He thought that door would only be open to take the bodies away. Instead, when she opened up, she was still alive.

He thought that door would only be open to take the bodies away. Instead, when she opened up, she was still alive.

Category: Life Stories

He thought that door would only be open to take the bodies away. Instead, when she opened up, she was still alive.

In the winter of 1944, at Auschwitz-Birkenau, Gena Turgel was together with hundreds of other women in a gas chamber. The doors of iron closed behind them and in the room a silence filled with fear. Everyone was convinced that the last moment of their lives had come.

They spent long minutes.

The whispered prayers slowly left room for waiting. But the gas never came.

Even today it is not possible to establish with certainty what happened. There are those who talked about a technical failure or organizational error. Gena, on the other hand, said he had always believed that it was a miracle. When the doors reopened, the guards found the women still alive.

For her, however, the nightmare was far from over.

He was later transferred to the Bergen-Belsen concentration camp, where hunger, disease and inhuman conditions continued to reap victims every day. It was there that he met a girl destined to become one of the symbols of the Holocaust: Anne Frank.

Anne was seriously sick of typhus. Gena said he had tried to relieve his sufferings as he could, bringing water, washing her face and staying next to her in the most difficult times, despite the risk of contagion. Years later he would recall above all his gaze, an image that never left it.

Liberation arrived on 15 April 1945, when British troops entered Bergen-Belsen.

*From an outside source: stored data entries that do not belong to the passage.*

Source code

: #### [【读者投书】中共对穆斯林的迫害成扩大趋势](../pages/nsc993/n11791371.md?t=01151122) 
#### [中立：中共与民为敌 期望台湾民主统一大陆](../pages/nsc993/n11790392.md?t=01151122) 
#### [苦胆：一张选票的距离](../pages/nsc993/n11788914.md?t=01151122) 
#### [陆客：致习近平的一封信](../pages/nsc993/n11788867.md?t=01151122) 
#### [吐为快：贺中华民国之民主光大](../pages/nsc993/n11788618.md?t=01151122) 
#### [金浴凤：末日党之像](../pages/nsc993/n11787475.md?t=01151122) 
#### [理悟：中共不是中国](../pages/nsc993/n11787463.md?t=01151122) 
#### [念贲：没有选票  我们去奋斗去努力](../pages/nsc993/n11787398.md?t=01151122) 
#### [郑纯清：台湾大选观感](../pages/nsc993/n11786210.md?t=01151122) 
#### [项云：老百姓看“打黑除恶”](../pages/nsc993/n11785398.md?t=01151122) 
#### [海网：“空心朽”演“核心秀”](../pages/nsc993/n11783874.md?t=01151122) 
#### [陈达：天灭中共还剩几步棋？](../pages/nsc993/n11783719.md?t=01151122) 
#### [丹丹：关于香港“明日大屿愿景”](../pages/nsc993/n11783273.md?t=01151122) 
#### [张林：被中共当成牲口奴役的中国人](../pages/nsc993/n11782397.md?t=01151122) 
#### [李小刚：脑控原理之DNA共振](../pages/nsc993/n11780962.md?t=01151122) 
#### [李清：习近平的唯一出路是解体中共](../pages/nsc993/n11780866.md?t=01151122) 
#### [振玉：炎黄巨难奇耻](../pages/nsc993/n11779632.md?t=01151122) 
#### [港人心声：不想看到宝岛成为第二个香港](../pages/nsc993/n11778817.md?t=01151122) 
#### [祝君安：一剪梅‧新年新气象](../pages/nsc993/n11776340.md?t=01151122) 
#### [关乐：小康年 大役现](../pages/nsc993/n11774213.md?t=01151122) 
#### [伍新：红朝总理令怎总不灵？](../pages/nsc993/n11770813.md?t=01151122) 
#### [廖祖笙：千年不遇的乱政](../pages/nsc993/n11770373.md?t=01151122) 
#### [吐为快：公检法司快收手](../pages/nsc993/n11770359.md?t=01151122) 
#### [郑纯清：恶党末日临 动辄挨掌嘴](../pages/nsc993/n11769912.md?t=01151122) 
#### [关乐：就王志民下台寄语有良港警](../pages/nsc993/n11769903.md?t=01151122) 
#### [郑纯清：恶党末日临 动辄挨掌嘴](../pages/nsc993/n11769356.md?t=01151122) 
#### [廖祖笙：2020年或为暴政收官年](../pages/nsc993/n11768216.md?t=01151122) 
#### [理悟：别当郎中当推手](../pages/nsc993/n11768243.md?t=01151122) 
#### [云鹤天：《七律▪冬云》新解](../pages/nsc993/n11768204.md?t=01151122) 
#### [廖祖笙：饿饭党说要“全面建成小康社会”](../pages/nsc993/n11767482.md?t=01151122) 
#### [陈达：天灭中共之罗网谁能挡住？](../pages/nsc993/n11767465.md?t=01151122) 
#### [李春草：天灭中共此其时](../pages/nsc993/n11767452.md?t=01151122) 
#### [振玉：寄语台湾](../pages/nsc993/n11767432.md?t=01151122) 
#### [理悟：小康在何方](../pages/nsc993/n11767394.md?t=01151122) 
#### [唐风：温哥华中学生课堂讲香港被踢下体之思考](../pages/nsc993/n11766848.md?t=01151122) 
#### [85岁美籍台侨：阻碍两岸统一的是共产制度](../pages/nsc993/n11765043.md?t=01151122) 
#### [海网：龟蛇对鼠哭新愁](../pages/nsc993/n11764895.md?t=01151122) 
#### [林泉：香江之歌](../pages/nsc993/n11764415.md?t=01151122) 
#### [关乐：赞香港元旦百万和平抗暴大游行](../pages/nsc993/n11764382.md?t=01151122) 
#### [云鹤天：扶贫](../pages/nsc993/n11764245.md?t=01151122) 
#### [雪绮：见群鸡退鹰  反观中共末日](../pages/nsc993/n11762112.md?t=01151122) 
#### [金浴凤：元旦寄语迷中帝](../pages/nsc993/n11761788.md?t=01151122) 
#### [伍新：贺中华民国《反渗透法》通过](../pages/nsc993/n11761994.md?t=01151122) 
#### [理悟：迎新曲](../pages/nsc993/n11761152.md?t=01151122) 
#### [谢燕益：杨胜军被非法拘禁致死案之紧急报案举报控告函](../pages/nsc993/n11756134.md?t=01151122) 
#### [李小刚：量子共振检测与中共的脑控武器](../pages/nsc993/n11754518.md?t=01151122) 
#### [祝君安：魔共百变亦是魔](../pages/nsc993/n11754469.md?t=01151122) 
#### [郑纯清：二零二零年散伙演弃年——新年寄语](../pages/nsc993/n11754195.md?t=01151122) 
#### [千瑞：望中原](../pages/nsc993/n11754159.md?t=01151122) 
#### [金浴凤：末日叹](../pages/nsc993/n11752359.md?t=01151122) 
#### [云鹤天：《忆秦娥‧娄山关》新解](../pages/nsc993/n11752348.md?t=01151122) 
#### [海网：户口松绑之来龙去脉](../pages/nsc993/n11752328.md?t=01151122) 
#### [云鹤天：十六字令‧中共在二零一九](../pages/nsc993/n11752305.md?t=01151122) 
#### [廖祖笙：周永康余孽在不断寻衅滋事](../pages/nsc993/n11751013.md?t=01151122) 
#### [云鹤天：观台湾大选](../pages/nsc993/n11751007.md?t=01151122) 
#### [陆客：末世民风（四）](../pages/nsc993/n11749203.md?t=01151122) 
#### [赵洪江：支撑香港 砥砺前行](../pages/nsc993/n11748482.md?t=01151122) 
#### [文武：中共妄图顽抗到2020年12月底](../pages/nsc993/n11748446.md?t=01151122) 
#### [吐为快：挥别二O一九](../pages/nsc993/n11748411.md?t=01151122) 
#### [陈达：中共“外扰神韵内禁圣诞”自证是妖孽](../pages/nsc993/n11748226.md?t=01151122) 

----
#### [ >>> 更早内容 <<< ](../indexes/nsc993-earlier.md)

Among the military were Norman Turgel, British intelligence officer. In a place devastated by the war a meeting was born to change the life of both. A few months later they married.

Her wedding dress became the symbol of a rebirth. It was packaged using the silk of a British army parachute, transforming a war instrument into a sign of hope. Still today, that dress is preserved at the Imperial War Museum in London.

Gena Turgel lived until the age of 95, devoting much of his existence to telling young people what he had lived during the Holocaust.

He didn't talk to feed hatred.

He spoke so that the new generations understood how fragile human dignity, freedom and peace are. His story continues to recall that, even in the darkest moments of history, there are those who chose never to stop making a gesture of humanity towards others.